Immerhin geht Letzteres erstaunlich schnell. Schon am Flughafen und bei der Visa-Vergabe werden die anreisenden, akkreditierte Mitglieder des Song-Contest-Trosses bevorzugt behandelt. Sollte man einer Delegation angehören, geht es mit dem Luxusbus hinter einem Polizeiauto in die Stadt. Diese erscheint zunächst von einer Mischung aus Geschäftshochhäusern, historisierenden Großbauten im Pariser Stil und generalsanierten Altbauten geprägt. Auf den zweiten Blick wirkt die Stadt jedoch keineswegs so aseptisch, findet sich doch bisweilen in unmittelbarer Nachbarschaft zu den Palastbauten einstöckige, bröckelnde Wohnkultur. Insgesamt gewinnt die Stadt am Kaspischen Meer dadurch eindeutig Charme und in vollster Beleuchtung bei Nacht sogar weltstädtisches Flair.
"Ah, 'Woki mit deim Popo'!"
In den engen Gassen wuselt es tagein, tagaus von Menschen. Augenfällig ist dabei die freundliche Zurückhaltung der Bewohner, auch wenn man als hellbehaarter Mitteleuropäer mangels anderer Touristenmassen unschwer als Song-Contest-Gast zu erkennen ist. Selbst in Marktvierteln wird man nicht durch offensive Verkaufstaktik belästigt. Einzig ein freundliches "Where are you from?" vernimmt der Song-Contest-Reisende hier und da, wo bei die alpenrepublikanische Deklarierung auch nach dem Ausscheiden der Trackshittaz meist mit einem "Ah, 'Woki mit deim Popo'!" quittiert wird.
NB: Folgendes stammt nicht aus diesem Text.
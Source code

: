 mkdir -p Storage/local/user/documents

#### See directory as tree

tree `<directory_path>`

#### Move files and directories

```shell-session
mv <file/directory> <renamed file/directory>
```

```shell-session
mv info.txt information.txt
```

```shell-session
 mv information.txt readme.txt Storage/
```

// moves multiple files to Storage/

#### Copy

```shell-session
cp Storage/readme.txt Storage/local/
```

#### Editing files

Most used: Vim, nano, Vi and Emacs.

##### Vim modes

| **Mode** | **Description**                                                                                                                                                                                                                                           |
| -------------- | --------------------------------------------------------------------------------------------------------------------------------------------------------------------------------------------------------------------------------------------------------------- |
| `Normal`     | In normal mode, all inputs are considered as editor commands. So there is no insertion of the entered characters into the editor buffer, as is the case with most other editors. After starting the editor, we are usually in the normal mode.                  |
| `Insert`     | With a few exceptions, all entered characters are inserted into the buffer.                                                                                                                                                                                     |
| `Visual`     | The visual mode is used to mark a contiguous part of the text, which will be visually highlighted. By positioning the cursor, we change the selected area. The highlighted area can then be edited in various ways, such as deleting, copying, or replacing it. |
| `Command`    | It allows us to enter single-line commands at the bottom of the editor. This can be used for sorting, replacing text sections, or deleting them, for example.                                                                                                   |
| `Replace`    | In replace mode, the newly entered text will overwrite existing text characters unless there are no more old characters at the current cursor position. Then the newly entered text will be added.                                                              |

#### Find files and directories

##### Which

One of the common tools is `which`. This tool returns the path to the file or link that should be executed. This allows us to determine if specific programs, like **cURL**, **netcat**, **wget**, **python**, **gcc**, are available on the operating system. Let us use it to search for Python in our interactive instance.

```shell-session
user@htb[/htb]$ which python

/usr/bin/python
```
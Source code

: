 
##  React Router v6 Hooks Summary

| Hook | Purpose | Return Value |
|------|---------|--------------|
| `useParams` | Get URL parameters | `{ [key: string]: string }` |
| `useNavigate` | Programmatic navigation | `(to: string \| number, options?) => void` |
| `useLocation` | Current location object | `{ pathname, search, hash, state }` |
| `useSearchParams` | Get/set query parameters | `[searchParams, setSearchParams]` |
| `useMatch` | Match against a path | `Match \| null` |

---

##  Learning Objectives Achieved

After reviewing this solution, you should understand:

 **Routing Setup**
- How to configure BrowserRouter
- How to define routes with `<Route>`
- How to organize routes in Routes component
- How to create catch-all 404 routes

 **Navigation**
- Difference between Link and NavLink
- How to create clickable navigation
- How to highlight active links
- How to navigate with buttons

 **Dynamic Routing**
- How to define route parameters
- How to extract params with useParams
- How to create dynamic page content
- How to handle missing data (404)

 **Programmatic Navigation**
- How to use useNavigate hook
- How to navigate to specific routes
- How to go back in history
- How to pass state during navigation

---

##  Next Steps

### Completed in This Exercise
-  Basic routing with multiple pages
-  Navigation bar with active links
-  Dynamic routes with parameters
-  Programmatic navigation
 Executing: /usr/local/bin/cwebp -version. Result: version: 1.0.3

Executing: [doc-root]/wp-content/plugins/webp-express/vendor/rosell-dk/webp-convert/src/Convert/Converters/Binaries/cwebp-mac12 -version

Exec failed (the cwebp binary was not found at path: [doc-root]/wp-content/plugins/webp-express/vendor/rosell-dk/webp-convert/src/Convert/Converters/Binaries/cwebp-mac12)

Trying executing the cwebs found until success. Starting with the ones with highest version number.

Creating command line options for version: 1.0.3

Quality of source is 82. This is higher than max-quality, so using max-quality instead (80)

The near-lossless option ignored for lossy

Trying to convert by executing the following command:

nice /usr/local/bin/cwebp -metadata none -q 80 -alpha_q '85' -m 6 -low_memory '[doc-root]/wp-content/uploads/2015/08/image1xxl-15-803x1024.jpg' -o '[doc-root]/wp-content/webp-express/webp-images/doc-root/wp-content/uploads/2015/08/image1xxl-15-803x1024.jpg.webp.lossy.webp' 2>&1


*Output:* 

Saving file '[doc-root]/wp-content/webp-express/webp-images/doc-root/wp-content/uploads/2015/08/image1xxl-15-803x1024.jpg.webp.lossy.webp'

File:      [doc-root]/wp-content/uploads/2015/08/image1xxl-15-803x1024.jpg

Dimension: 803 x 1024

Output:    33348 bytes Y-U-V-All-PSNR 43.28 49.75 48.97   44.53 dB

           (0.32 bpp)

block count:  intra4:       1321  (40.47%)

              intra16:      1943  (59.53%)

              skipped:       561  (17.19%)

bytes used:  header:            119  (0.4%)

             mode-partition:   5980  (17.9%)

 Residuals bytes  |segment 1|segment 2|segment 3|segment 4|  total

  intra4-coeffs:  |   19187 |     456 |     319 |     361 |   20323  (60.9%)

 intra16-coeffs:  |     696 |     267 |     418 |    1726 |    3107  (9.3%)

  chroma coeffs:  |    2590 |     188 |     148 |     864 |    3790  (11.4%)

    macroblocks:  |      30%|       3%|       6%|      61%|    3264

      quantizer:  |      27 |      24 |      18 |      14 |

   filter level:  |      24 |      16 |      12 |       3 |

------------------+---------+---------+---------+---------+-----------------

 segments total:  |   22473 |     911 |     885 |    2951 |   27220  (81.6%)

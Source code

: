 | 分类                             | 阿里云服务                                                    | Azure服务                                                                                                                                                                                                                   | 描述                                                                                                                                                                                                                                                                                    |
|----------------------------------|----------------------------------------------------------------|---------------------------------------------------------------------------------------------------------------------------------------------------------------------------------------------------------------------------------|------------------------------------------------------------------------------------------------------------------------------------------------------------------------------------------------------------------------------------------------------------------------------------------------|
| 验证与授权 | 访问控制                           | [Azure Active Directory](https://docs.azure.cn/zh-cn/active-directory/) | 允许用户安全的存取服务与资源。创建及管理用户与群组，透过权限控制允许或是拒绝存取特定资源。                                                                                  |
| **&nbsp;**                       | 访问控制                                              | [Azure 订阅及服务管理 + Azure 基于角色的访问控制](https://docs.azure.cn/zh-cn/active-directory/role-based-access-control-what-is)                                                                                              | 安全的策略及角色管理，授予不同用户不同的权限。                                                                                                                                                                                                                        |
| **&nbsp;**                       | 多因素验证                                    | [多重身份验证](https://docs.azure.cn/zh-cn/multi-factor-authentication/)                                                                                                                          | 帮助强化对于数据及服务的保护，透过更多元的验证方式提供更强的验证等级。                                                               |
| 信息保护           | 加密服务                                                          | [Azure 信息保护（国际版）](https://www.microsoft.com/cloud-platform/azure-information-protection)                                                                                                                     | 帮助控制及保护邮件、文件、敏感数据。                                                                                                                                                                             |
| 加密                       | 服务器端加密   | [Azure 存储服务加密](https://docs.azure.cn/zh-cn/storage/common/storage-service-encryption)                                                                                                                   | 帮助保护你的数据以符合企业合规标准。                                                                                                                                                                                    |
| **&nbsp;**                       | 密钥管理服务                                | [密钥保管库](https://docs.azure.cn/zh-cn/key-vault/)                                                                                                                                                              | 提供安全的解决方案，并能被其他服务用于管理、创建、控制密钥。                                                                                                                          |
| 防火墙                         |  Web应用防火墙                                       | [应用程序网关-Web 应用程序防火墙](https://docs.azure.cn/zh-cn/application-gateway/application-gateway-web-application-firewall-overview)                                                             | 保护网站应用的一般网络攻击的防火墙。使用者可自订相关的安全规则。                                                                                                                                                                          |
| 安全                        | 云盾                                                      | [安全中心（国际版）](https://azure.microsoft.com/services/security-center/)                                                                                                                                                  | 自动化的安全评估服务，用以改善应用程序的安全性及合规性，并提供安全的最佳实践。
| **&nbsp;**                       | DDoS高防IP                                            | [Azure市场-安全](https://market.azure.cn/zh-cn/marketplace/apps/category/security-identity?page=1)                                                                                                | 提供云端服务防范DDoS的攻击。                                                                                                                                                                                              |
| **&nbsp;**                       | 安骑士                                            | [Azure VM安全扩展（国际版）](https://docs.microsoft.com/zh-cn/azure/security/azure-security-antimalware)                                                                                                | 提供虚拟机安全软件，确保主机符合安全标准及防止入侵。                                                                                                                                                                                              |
Zugleich haben gut 80 Jahre Zugehörigkeit zur Sowjetunion im grundsätzlich islamisch geprägten Land ihre Spuren hinterlassen. Dank der forcierten Säkularisierung bemerkt man im Stadtbild kaum Frauen mit Kopftuch, nur mehr eine Minderheit der Einwohner sieht sich selbst als regelmäßig praktizierende Muslime. Vom Straßenbild orientalischer Städte heben sich die Frauen dementsprechend meist ab - oft mit ungeachtet des Straßenzustands schwindelerregend hohen Absätzen. Überdies scheint jung wie alt eine gewisse Neigung zu gewagten Mustern und körperbetonter Kleidung zu haben.
Geidar Aliyev
Dies betrachtet an zahlreichen Ecken und Enden stets milde lächelnd Geidar Aliyev. Der Personenkult um den 2003 verstorbenen Vater und Amtsvorgänger des jetzigen autoritär regierenden Präsidenten Ilham Aliyev ist unübersehbar, finden sich doch auch in der quirligen Altstadt stets große Plakate des einstigen KGB-Generals. Und nicht zuletzt sind zahlreiche Bauwerke, Stiftungen und auch der Flughafen nach Aliyev benannt.